» DESCRIPTION OF THE TASK
Go through the material underneath and show every line where the string "conseguem" occurs.

══ DATASET EXCERPTS ══

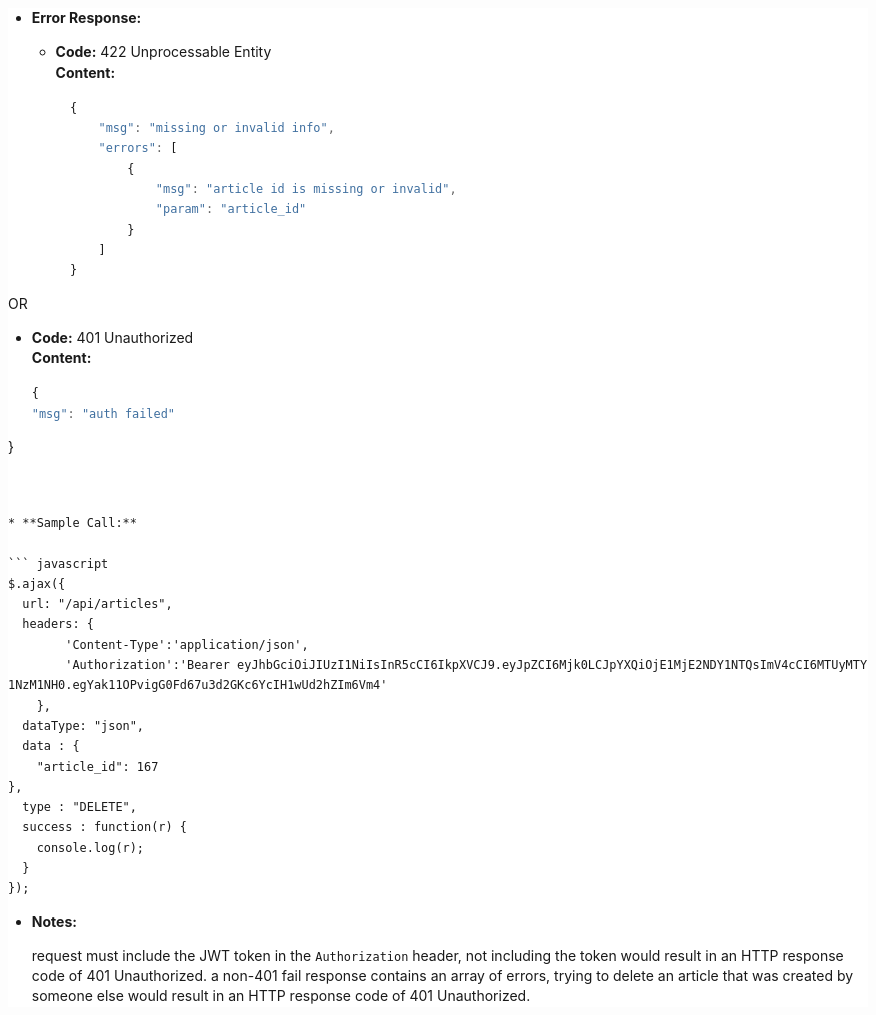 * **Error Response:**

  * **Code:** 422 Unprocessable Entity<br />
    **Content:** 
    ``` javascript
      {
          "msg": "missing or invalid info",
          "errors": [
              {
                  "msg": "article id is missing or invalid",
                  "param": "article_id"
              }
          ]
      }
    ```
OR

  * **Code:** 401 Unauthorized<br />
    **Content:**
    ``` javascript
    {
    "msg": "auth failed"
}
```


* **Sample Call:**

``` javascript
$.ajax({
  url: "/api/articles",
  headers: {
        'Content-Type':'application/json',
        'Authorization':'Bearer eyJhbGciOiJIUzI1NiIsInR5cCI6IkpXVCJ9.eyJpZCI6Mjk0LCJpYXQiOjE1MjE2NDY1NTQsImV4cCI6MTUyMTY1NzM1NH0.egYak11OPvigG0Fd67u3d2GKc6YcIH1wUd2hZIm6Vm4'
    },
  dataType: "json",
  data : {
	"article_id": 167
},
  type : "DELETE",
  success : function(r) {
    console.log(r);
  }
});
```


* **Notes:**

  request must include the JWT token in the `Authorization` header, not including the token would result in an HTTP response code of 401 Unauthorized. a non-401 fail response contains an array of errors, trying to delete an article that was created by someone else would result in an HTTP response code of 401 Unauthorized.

═══
══ DATASET EXCERPTS ══

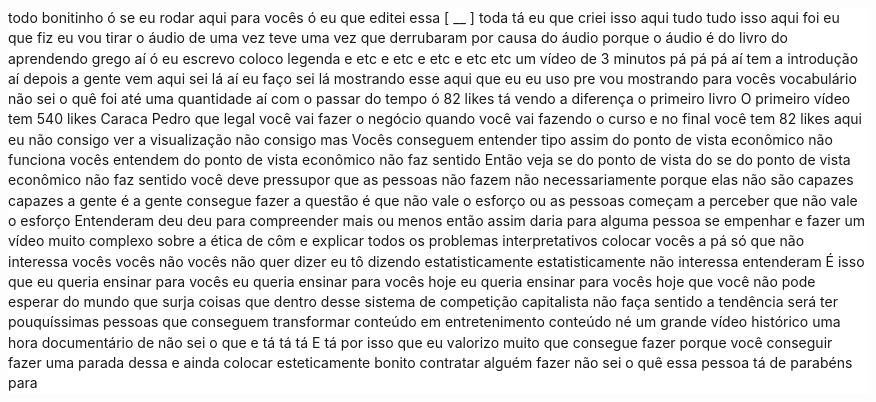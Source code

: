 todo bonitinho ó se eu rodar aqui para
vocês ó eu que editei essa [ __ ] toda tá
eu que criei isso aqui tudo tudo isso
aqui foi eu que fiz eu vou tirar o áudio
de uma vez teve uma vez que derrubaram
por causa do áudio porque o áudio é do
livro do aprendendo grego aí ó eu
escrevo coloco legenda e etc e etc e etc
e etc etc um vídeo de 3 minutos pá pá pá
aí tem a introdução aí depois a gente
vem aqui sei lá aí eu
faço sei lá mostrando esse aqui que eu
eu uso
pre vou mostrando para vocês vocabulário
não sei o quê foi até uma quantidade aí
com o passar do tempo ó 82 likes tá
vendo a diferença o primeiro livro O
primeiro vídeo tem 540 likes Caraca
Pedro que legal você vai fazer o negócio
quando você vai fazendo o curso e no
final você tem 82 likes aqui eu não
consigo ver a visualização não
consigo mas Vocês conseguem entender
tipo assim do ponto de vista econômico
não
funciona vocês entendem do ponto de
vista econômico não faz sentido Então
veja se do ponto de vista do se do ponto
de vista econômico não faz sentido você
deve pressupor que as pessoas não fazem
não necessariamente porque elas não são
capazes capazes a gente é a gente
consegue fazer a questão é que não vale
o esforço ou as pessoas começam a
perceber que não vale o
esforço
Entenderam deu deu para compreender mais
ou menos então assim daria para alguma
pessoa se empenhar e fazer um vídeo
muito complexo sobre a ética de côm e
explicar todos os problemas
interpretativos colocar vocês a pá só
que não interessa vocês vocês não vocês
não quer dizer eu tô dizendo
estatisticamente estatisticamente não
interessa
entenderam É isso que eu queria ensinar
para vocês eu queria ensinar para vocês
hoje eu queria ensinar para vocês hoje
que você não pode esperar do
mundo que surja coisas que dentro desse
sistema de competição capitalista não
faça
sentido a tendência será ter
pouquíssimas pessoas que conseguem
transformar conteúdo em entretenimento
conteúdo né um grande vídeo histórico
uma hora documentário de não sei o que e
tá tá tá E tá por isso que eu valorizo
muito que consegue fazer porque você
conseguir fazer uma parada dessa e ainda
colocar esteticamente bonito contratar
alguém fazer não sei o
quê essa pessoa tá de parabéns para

═══

» OUTPUT OF THE EXERCISE
consigo mas Vocês conseguem entender
pouquíssimas pessoas que conseguem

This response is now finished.